AI is also revolutionizing workforce productivity by enhancing efficiency and output quality, according to the 2024 AI Index Report from the Stanford University Institute for Human-Centered Artificial Intelligence.

The AI Index, run by the Stanford Institute for Human-Centered Artificial Intelligence and guided by a diverse group of experts, annually presents data on AI in an effort to help leaders make responsible and ethical decisions about the technology.

“A decade ago, the world’s best AI systems were incapable of classifying images at a human level,” Nestor Maslej, research manager at Stanford HAI, wrote in the report. “They could not understand language, struggled with visual reasoning, and flunked the most basic reading comprehension tests. Today, AI systems routinely exceed human performance on standard benchmarks.”

One study cited in the report found that workers using AI tools completed tasks 26% to 73% faster than those without access to such tools. Another study conducted by researchers at Harvard Business School revealed that consultants using GPT-4, a state-of-the-art language model, experienced a 12.2% increase in productivity, a 25.1% increase in speed, and a 40% improvement in work quality compared to those not using the tool.

The report also found significant gains in AI models’ capability. The authors concluded that AI outperforms humans in tasks like image classification, visual reasoning and English comprehension but still lags in more complex areas such as multitask language understanding and visual commonsense reasoning.

Boosting Employee Potential

The Stanford report highlights how AI could level the playing field between low- and high-skilled workers. The Harvard Business School study found that while both groups saw performance improvements when using AI, the gains were more substantial for lower-skilled workers. This finding suggests that AI could play a role in promoting social mobility and reducing income inequality.

However, the report emphasizes that productivity gains from AI are not guaranteed. Overreliance on the technology without adequate human oversight can lead to suboptimal results. A study of professional recruiters highlighted this risk, showing that those who trusted “good AI” without verification performed worse than those who used “bad AI” but exercised more diligence.

As AI becomes more prevalent in the workplace, its impact on productivity becomes more evident. The 2024 AI Index Report cites a McKinsey survey revealing that 42% of organizations reported cost reductions, and 59% saw revenue increases from implementing AI, up from 32% and 63% in the previous year.

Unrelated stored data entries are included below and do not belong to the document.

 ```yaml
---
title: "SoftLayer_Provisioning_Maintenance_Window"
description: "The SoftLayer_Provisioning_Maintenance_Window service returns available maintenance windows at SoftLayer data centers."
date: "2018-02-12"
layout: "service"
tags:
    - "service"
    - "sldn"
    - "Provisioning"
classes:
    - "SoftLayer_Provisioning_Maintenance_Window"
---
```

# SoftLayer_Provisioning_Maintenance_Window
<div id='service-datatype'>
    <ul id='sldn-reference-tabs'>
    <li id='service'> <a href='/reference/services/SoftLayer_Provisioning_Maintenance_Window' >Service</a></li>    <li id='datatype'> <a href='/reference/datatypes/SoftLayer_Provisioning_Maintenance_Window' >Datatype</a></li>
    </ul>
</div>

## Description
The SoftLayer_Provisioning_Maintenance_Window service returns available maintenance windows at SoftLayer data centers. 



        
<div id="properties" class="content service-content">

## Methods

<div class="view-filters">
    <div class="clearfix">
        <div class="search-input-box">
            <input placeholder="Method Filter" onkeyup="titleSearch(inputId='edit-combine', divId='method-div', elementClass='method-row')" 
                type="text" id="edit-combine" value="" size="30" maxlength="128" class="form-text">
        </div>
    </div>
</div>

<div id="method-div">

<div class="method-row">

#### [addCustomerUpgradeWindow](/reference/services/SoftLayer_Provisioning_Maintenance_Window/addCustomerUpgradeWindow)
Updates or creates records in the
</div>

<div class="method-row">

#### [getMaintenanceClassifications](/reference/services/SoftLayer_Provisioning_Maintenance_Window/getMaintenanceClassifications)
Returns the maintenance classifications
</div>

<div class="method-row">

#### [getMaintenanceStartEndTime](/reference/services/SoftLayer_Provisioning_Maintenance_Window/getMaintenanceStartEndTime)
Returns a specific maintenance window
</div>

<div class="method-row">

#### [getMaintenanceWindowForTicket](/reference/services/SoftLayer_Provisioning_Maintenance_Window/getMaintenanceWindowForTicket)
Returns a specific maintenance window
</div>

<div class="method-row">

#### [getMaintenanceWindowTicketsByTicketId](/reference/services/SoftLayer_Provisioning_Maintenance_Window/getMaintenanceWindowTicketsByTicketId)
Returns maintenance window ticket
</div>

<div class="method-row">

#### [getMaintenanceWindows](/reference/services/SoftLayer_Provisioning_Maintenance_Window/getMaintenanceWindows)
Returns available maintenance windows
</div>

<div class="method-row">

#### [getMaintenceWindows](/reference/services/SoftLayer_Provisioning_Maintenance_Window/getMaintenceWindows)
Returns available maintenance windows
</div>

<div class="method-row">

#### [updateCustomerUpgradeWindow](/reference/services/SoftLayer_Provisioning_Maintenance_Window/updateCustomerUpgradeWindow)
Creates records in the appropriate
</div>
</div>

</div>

A report from PYMNTS last year indicated that generative AI technologies like OpenAI’s ChatGPT could greatly boost productivity, but they also have the potential to disrupt the job market.

More Findings From the Report

US on Top: The United States remains the dominant source of top AI systems, significantly outperforming China, the European Union and the U.K. In 2023, U.S.-based institutions produced 61 notable AI models, compared to 21 from the EU and 15 from China.

Standards are Lacking: Recent findings from the AI Index show a critical lack of uniformity in responsible AI reporting. Major developers like OpenAI, Google and Anthropic test their models using different responsible AI benchmarks, making it difficult to evaluate the risks and limitations of leading AI models consistently.

Investments Skyrocket: Although overall private investment in AI dipped last year, funding for generative AI soared, increasing nearly eightfold from 2022 to $25.2 billion. Major companies in the generative AI sector, such as OpenAI, Anthropic, Hugging Face and Inflection, announced significant increases in fundraising.

AI Boosts Science: AI started to enhance scientific discovery in 2022, and by 2023, the impact deepened with the rollout of more substantial science-related AI applications. Notable among these were AlphaDev, which improves algorithmic sorting, and GNoME, which aids in the discovery of new materials.

Regulations Grow: The volume of AI-related regulations has seen a significant uptick recently, escalating sharply over the past five years. In 2023, there were 25 AI-related regulations, a substantial rise from just one in 2016. Over the last year alone, AI-related regulations increased by 56.3%.